- **WHAT THE TASK ASKS**: Among the entries below, find the line with "发表于 2024-6-7 16:45", then quote it and each following line up to and including the line with "发表于 2024-6-7 17:34", and nothing else.

- **DATA SHOWN**:
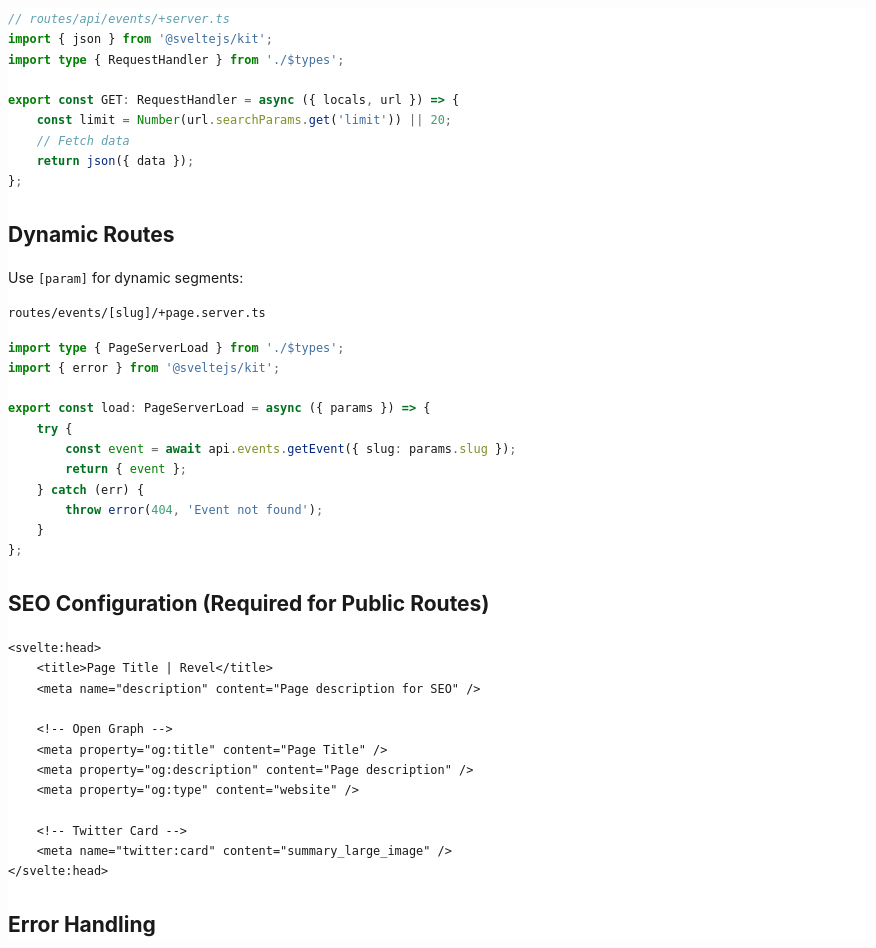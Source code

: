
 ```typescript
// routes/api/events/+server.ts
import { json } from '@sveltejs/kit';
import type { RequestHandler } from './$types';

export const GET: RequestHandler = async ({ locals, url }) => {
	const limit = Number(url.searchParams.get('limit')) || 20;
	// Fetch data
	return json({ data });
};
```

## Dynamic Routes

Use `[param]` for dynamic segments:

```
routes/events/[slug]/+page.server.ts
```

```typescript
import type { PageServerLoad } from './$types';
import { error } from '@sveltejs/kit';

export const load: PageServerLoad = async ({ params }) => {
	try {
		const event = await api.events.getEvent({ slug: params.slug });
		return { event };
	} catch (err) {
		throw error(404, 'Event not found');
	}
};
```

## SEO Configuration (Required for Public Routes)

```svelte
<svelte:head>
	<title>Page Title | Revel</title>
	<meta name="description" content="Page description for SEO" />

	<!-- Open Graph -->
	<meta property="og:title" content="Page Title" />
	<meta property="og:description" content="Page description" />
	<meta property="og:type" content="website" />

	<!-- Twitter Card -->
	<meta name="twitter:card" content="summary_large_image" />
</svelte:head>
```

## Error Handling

--

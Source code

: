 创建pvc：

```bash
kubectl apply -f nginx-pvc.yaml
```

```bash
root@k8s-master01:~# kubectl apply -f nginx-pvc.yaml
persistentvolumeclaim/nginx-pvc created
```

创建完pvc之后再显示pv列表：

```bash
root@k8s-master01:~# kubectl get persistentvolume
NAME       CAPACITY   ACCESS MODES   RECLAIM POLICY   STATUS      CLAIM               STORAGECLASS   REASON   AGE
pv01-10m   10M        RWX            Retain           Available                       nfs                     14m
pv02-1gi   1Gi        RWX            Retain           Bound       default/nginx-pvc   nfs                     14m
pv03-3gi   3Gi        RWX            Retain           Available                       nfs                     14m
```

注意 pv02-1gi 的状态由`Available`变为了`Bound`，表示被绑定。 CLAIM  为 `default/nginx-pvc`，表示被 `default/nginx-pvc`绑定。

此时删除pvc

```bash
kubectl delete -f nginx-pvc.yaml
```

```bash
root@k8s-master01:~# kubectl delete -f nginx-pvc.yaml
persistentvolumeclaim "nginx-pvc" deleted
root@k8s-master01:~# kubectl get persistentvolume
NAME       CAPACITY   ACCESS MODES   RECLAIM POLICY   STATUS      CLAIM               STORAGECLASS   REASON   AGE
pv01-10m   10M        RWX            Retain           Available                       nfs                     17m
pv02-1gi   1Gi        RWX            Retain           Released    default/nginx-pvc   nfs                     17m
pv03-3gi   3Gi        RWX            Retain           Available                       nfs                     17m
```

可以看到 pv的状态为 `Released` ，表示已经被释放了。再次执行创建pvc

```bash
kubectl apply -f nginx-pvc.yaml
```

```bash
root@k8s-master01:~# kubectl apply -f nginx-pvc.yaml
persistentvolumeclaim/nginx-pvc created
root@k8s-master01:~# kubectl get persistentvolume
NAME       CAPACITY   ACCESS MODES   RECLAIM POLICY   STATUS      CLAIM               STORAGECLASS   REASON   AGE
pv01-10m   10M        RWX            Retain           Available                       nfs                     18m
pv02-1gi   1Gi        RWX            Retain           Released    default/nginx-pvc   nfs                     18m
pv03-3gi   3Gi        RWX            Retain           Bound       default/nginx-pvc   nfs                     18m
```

--

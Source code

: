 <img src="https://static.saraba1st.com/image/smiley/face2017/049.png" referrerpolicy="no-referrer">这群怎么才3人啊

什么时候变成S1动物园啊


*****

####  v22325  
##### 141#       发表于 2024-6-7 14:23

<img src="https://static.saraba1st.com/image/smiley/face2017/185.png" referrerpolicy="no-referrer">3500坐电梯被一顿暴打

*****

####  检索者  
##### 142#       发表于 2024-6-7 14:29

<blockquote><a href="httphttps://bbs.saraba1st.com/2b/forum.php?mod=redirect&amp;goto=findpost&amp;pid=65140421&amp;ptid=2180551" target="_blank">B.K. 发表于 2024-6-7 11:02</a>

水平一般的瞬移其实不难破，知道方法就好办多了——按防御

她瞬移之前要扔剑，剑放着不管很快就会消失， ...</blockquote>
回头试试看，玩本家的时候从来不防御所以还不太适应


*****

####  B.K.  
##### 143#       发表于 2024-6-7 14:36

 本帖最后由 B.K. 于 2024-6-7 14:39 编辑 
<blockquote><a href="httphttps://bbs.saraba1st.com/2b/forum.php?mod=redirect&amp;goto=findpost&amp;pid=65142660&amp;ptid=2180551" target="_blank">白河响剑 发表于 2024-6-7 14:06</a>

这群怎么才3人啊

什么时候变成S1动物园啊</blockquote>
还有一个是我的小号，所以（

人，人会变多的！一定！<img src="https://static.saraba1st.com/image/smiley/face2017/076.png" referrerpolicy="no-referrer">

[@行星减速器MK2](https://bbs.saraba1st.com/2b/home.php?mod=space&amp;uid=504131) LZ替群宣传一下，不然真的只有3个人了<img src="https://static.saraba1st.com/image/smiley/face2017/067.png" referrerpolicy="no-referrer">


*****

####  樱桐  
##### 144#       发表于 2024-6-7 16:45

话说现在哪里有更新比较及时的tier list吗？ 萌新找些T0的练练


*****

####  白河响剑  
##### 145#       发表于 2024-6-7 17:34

- **SOLUTION TO THE PROBLEM**:
##### 144#       发表于 2024-6-7 16:45

话说现在哪里有更新比较及时的tier list吗？ 萌新找些T0的练练


*****

####  白河响剑  
##### 145#       发表于 2024-6-7 17:34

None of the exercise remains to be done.